I wasn’t going to include this couple in the list because their relationship was so short, but I know there would be many comments asking about them so I decided to include it as a bonus. In 1960, after Ann Dunham graduated from high school in Mercer Island, Washington, her family moved to Honolulu. Dunham then enrolled at the University of Hawaii. Obama Sr. was 23 years old and had come to Hawaii to pursue his education, and was the university’s first African foreign student, leaving behind a pregnant wife and infant son in Kenya.

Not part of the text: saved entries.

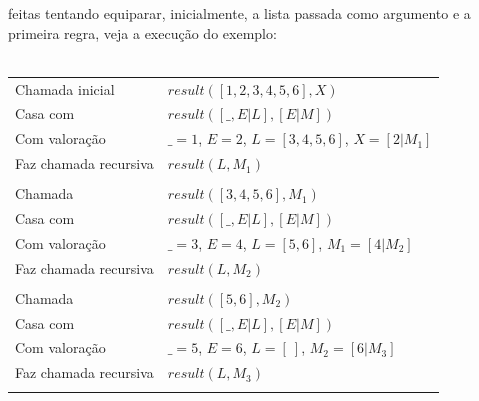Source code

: \documentclass[12pt]{article}
\begin{document}
\begin{itemize}
\begin{itemize}
					feitas tentando equiparar, inicialmente, a lista passada como argumento e a 
					primeira regra, veja a execução do exemplo:\\ \\
					\begin{tabular}{ll}
						Chamada inicial & $result([1, 2, 3, 4, 5, 6], X)$\\
						Casa com & $result([\_, E | L], [E | M])$\\
						Com valoração & $\_ = 1$, $E = 2$, $L = [3, 4, 5, 6]$, $X = [2|M_1]$\\
						Faz chamada recursiva & $result(L, M_1)$\\ \\
						
						Chamada & $result([3, 4, 5, 6], M_1)$\\
						Casa com & $result([\_, E | L], [E | M])$\\
						Com valoração & $\_ = 3$, $E = 4$, $L = [5, 6]$, $M_1 = [4|M_2]$\\
						Faz chamada recursiva & $result(L, M_2)$\\ \\
						
						Chamada & $result([5, 6], M_2)$\\
						Casa com & $result([\_, E | L], [E | M])$\\
						Com valoração & $\_ = 5$, $E = 6$, $L = [ \ ]$, $M_2 = [6|M_3]$\\
						Faz chamada recursiva & $result(L, M_3)$\\ \\
						

\end{tabular}
\end{itemize}
\end{itemize}
\end{document}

Dunham met Obama Sr. at the University while attending a Russian language class. When Dunham became pregnant they were married on the Hawaiian island of Maui. Obama Sr.’s wife in Kenya later said she had granted her consent for him to marry a second wife, in keeping with their countries customs. On August 4, 1961, at the age of 18, Dunham gave birth to her first child, Barack Obama II. Dunham took one month old Barack to Washington State where she took classes at the University of Washington from September 1961 to June 1962. Barack Sr. continued his studies in Hawaii until he graduated in 1962, and then left for Cambridge, Massachusetts, where he would begin graduate study at Harvard. Dunham returned to Honolulu to resume her education with her parents helping to raise Barack. Dunham then filed for a divorce in 1964, which was uncontested. In 1971, Obama Sr. came to Hawaii to visit his 10 year old son, Barack. This would be the last time he would see him. Obama Sr.’s life fell into drinking and poverty back in Kenya. After a terrible car accident he lost both legs and subsequently lost his job. In 1982, at the age of 46, he was killed in another car accident in Nairobi. Obama Sr. had 7 children. In 1992, Ann, who was remarried to Lolo Soetoro, finally finished her doctoral dissertation and received her Ph.D. in anthropology. Two years later she complained of stomach pains. Months later, she was diagnosed with ovarian and uterine cancer. She died on November 7, 1995, at the age of 52. Ann Dunham had 2 children, Barack and a daughter, Maya, with Lolo Soetoro. Interesting Fact: Following Ann Dunham’s memorial service at the University of Hawaii, Obama and his half sister Maya spread their mother’s ashes in the Pacific Ocean at Lanai Lookout on the south side of Oahu. Obama scattered the ashes of his grandmother (Madelyn Dunham) who died November 2, 2008, in the same spot weeks after his election to the presidency.